● TASK GOAL:
Repeat the lines below exactly as written, please, from the line with "เพื่อนก็จะบอกว่าหลังจบ ม.6 ก็เรียนปริญญาตรี" to the line with "ผมว่าปัญหาที่เกิดขึ้นกับหลายคน เพราะเขาไม่ได้มี sand", both lines included, and no others.

(Items listed in a dataset)
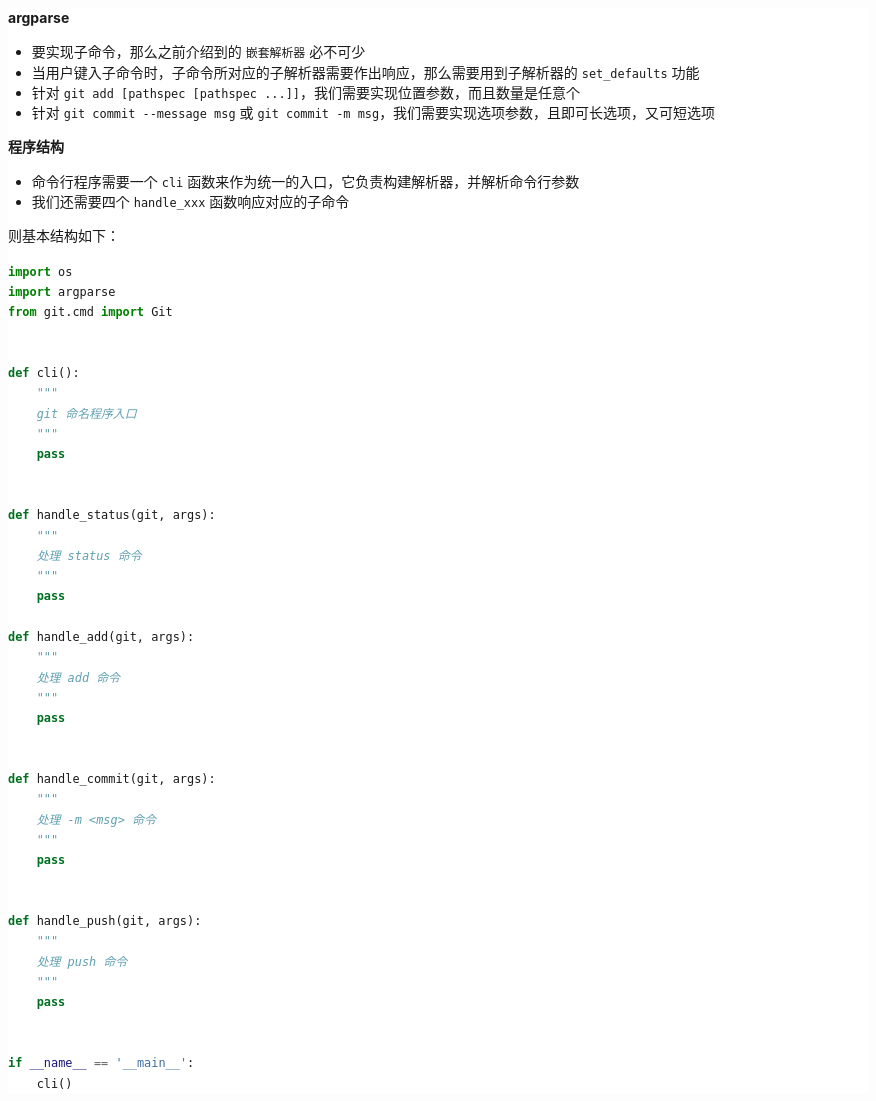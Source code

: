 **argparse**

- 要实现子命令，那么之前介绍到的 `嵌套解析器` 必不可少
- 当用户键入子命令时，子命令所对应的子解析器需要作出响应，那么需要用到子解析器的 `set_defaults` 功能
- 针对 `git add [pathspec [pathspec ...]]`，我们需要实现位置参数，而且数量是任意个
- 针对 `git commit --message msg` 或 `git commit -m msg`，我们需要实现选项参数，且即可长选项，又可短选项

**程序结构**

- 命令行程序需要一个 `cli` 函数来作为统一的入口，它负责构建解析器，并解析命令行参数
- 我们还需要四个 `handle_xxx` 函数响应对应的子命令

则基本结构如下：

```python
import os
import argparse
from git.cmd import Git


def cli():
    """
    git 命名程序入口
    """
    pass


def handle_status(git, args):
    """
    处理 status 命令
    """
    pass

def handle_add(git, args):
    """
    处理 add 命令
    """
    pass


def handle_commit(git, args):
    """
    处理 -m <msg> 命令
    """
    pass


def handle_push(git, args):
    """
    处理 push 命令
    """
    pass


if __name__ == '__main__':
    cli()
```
==
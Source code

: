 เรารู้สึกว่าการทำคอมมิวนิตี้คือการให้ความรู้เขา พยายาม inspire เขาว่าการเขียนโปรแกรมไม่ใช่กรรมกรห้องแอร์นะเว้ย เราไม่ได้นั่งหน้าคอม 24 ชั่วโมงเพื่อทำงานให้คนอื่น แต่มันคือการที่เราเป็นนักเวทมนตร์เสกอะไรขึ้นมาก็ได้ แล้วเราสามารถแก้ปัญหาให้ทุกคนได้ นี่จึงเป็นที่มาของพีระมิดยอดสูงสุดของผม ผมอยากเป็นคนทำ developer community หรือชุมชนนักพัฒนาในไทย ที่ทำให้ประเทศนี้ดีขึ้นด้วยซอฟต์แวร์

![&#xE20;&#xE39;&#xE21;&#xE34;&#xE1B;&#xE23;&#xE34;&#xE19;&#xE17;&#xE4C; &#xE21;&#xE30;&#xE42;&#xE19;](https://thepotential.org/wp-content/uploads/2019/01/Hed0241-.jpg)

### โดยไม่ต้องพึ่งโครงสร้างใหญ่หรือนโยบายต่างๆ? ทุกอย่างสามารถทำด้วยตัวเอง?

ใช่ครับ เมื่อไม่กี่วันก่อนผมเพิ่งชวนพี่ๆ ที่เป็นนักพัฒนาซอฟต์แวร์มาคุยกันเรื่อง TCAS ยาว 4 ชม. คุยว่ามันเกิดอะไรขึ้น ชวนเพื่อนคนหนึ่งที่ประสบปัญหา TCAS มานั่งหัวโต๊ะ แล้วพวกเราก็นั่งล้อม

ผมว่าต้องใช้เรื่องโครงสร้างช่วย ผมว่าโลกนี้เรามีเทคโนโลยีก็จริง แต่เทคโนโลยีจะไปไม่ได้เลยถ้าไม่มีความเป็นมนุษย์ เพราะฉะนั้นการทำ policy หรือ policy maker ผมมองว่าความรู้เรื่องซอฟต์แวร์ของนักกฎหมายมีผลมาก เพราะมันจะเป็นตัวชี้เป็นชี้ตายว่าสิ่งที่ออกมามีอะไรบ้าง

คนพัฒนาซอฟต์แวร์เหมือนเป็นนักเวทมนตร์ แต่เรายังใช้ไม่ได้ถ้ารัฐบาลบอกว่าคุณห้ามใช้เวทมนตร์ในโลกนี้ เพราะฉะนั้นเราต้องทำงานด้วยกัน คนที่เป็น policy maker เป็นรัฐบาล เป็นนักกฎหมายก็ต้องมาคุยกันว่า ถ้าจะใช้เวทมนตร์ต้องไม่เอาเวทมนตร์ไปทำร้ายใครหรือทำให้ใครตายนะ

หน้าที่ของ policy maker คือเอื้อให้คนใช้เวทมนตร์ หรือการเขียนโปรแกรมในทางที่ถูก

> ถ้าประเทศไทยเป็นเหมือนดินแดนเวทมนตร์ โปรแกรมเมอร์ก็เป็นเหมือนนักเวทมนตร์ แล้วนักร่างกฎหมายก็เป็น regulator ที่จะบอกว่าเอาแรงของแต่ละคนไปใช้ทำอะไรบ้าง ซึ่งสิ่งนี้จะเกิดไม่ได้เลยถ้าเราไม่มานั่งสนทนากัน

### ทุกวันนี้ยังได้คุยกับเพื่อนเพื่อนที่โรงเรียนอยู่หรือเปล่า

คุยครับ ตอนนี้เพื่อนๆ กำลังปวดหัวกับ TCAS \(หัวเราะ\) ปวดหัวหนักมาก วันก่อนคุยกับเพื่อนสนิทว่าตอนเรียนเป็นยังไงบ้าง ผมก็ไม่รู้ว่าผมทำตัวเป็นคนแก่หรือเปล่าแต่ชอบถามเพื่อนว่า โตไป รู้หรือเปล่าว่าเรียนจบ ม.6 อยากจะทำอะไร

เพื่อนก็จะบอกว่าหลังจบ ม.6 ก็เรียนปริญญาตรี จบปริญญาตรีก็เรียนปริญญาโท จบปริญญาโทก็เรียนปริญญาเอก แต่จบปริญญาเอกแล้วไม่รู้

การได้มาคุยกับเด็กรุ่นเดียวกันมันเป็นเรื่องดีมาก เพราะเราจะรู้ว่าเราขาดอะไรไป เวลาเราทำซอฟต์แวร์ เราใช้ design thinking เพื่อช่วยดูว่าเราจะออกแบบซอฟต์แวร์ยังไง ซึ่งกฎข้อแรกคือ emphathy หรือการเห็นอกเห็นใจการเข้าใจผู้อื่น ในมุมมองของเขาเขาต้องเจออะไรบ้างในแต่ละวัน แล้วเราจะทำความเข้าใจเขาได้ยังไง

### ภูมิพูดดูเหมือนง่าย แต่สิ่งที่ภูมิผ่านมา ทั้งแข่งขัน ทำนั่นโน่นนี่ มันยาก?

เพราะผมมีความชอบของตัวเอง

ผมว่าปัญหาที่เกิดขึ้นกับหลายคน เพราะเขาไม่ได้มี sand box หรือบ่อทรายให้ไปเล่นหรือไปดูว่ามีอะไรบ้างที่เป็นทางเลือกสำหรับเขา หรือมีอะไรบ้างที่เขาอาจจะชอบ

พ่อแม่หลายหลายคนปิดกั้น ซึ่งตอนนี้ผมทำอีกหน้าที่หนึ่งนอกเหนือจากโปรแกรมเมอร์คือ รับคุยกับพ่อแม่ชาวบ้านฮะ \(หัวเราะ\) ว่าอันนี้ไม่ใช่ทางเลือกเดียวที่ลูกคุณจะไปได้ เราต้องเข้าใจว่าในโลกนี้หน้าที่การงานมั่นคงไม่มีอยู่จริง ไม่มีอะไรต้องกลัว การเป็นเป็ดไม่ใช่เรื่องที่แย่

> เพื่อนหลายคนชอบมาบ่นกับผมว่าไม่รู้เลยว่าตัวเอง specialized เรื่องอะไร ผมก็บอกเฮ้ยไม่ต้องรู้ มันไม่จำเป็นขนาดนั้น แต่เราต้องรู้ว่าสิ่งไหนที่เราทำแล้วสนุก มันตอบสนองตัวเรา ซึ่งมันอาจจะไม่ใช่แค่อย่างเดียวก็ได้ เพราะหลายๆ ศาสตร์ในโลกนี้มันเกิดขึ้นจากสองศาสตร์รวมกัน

● ANSWER TO THE PROBLEM:
เพื่อนก็จะบอกว่าหลังจบ ม.6 ก็เรียนปริญญาตรี จบปริญญาตรีก็เรียนปริญญาโท จบปริญญาโทก็เรียนปริญญาเอก แต่จบปริญญาเอกแล้วไม่รู้

การได้มาคุยกับเด็กรุ่นเดียวกันมันเป็นเรื่องดีมาก เพราะเราจะรู้ว่าเราขาดอะไรไป เวลาเราทำซอฟต์แวร์ เราใช้ design thinking เพื่อช่วยดูว่าเราจะออกแบบซอฟต์แวร์ยังไง ซึ่งกฎข้อแรกคือ emphathy หรือการเห็นอกเห็นใจการเข้าใจผู้อื่น ในมุมมองของเขาเขาต้องเจออะไรบ้างในแต่ละวัน แล้วเราจะทำความเข้าใจเขาได้ยังไง

### ภูมิพูดดูเหมือนง่าย แต่สิ่งที่ภูมิผ่านมา ทั้งแข่งขัน ทำนั่นโน่นนี่ มันยาก?

เพราะผมมีความชอบของตัวเอง

ผมว่าปัญหาที่เกิดขึ้นกับหลายคน เพราะเขาไม่ได้มี sand box หรือบ่อทรายให้ไปเล่นหรือไปดูว่ามีอะไรบ้างที่เป็นทางเลือกสำหรับเขา หรือมีอะไรบ้างที่เขาอาจจะชอบ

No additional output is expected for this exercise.